La surveillance gouvernementale est déjà élevée au Cambodge. Chaque ministère a une équipe qui surveille Internet. Le contenu offensant est signalé à une unité de lutte contre la criminalité sur Internet du ministère de l’Intérieur, le centre du solide appareil de sécurité du pays. Les responsables peuvent être accusés d’incitation et envoyés en prison.

Mais les groupes de défense des droits affirment que la nouvelle loi permettra aux autorités de surveiller et de punir encore plus facilement les contenus en ligne, et que les récentes arrestations visent à intimider davantage les citoyens pour qu’ils s’autocensurent dans un pays où la liberté d’expression est inscrite dans la Constitution.

« Les autorités sont enhardies par la Chine comme un exemple d’État autoritaire qui donne au Cambodge une couverture politique, de nouvelles technologies et des ressources financières », a déclaré Sophal Ear, doyen de la Thunderbird School of Global Management de l’Arizona State University, dont la famille a échappé aux Khmers rouges. , le régime meurtrier qui a pris le pouvoir au Cambodge en 1975.

« La passerelle Internet nationale ne fait que centraliser ce qui a été un système décentralisé de contrôle sur Internet au Cambodge », a-t-il déclaré. « Le résultat sera d’écraser le peu qui reste de la liberté d’expression en ligne. »

Les autorités cambodgiennes ont défendu le décret comme essentiel pour la paix et la sécurité, rejetant les allégations de censure ou toute idée que la liberté d’expression est menacée. « Il y a une presse libre au Cambodge et la liberté sur Internet », a déclaré Phay Siphan, porte-parole du gouvernement. « Nous encourageons les gens à utiliser Internet, jusqu’à ce que cela devienne une incitation. »

M. Phay Siphan a accusé les groupes de défense des droits de « répandre la paranoïa » et a décrit les experts des Nations Unies qui ont critiqué la loi comme « des emplois à temps partiel ». Il a dit qu’il était désolé pour les jeunes qui avaient été arrêtés parce qu’ils ne parlaient pas pour eux-mêmes.

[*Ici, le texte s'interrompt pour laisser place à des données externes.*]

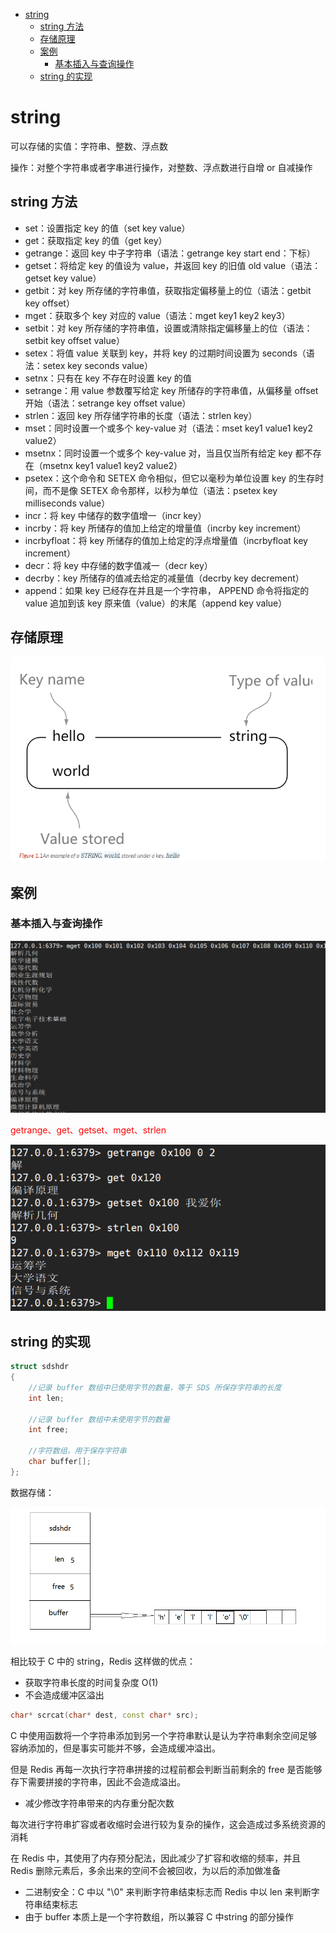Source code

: * [string](#string)
	* [string 方法](#string-方法)
	* [存储原理](#存储原理)
	* [案例](#案例)
		* [基本插入与查询操作](#基本插入与查询操作)
	* [string 的实现](#string-的实现)

# string

可以存储的实值：字符串、整数、浮点数

操作：对整个字符串或者字串进行操作，对整数、浮点数进行自增 or 自减操作

## string 方法

- <font>set：设置指定 key 的值（set key value）</font>
- <font>get：获取指定 key 的值（get key）</font>
- <font>getrange：返回 key 中子字符串（语法：getrange key start end：下标）</font>
- <font>getset：将给定 key 的值设为 value，并返回 key 的旧值 old value（语法：getset key value）</font>
- <font>getbit：对 key 所存储的字符串值，获取指定偏移量上的位（语法：getbit key offset）</font>
- <font>mget：获取多个 key 对应的 value（语法：mget key1 key2 key3）</font>
- <font>setbit：对 key 所存储的字符串值，设置或清除指定偏移量上的位（语法：setbit key offset value）</font>
- <font>setex：将值 value 关联到 key，并将 key 的过期时间设置为 seconds（语法：setex key seconds value）</font>
- <font>setnx：只有在 key 不存在时设置 key 的值</font>
- <font>setrange：用 value 参数覆写给定 key 所储存的字符串值，从偏移量 offset 开始（语法：setrange key offset  value）</font>
- <font>strlen：返回 key 所存储字符串的长度（语法：strlen key）</font>
- <font>mset：同时设置一个或多个 key-value 对（语法：mset key1 value1 key2 value2）</font>
- <font>msetnx：同时设置一个或多个 key-value 对，当且仅当所有给定 key 都不存在（msetnx key1 value1 key2 value2）</font>
- <font>psetex：这个命令和 SETEX 命令相似，但它以毫秒为单位设置 key 的生存时间，而不是像 SETEX 命令那样，以秒为单位（语法：psetex key milliseconds value）</font>
- <font>incr：将 key 中储存的数字值增一（incr key）</font>
- <font>incrby：将 key 所储存的值加上给定的增量值（incrby key increment）</font>
- <font>incrbyfloat：将 key 所储存的值加上给定的浮点增量值（incrbyfloat key increment）</font>
- <font>decr：将 key 中存储的数字值减一（decr key）</font>
- <font>decrby：key 所储存的值减去给定的减量值（decrby key decrement）</font>
- <font>append：如果 key 已经存在并且是一个字符串， APPEND 命令将指定的 value 追加到该 key 原来值（value）的末尾（append key value）</font>

## 存储原理

![img](img/1.png)

## 案例

### 基本插入与查询操作

<font>![1553695843720](img/1553695843720.png)</font>

<font color=red>getrange、get、getset、mget、strlen</font>

<font>![1553696247083](img/1553696247083.png)</font>

## string 的实现

```cpp
struct sdshdr
{
    //记录 buffer 数组中已使用字节的数量，等于 SDS 所保存字符串的长度
    int len;
    
    //记录 buffer 数组中未使用字节的数量
    int free;
    
    //字符数组，用于保存字符串
    char buffer[];
};
```

数据存储：

<font>![img](img/0x110.png)</font>

<font>相比较于 C 中的 string，Redis 这样做的优点：</font>

- 获取字符串长度的时间复杂度 O(1)
- 不会造成缓冲区溢出

```cpp
char* scrcat(char* dest, const char* src);
```

C 中使用函数将一个字符串添加到另一个字符串默认是认为字符串剩余空间足够容纳添加的，但是事实可能并不够，会造成缓冲溢出。

但是 Redis 再每一次执行字符串拼接的过程前都会判断当前剩余的 free 是否能够存下需要拼接的字符串，因此不会造成溢出。

- 减少修改字符串带来的内存重分配次数

每次进行字符串扩容或者收缩时会进行较为复杂的操作，这会造成过多系统资源的消耗

在 Redis 中，其使用了内存预分配法，因此减少了扩容和收缩的频率，并且 Redis 删除元素后，多余出来的空间不会被回收，为以后的添加做准备

- 二进制安全：C 中以 "\0" 来判断字符串结束标志而 Redis 中以 len 来判断字符串结束标志
- 由于 buffer 本质上是一个字符数组，所以兼容 C 中string 的部分操作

« Avec la liberté vient la responsabilité », a-t-il déclaré. « Nous les prévenons. On leur fait la leçon, on leur fait signer des documents, puis la semaine suivante ils postent les mêmes choses, sans prendre la responsabilité de maintenir la paix et la stabilité.

Le Premier ministre Hun Sen, au pouvoir depuis 1985 et qui a fait preuve d’un grand zèle pour condamner publiquement ses rivaux politiques, semble désireux de transférer son opprobre à l’ère numérique.

Lorsqu’un ancien moine et activiste a publié un poème désobligeant sur la perte des forêts du pays sur la page Facebook du Premier ministre, M. Hun Sen a qualifié l’acte d’« extrémiste » et a ordonné à la police de traquer le moine. Il était arrêté en octobre.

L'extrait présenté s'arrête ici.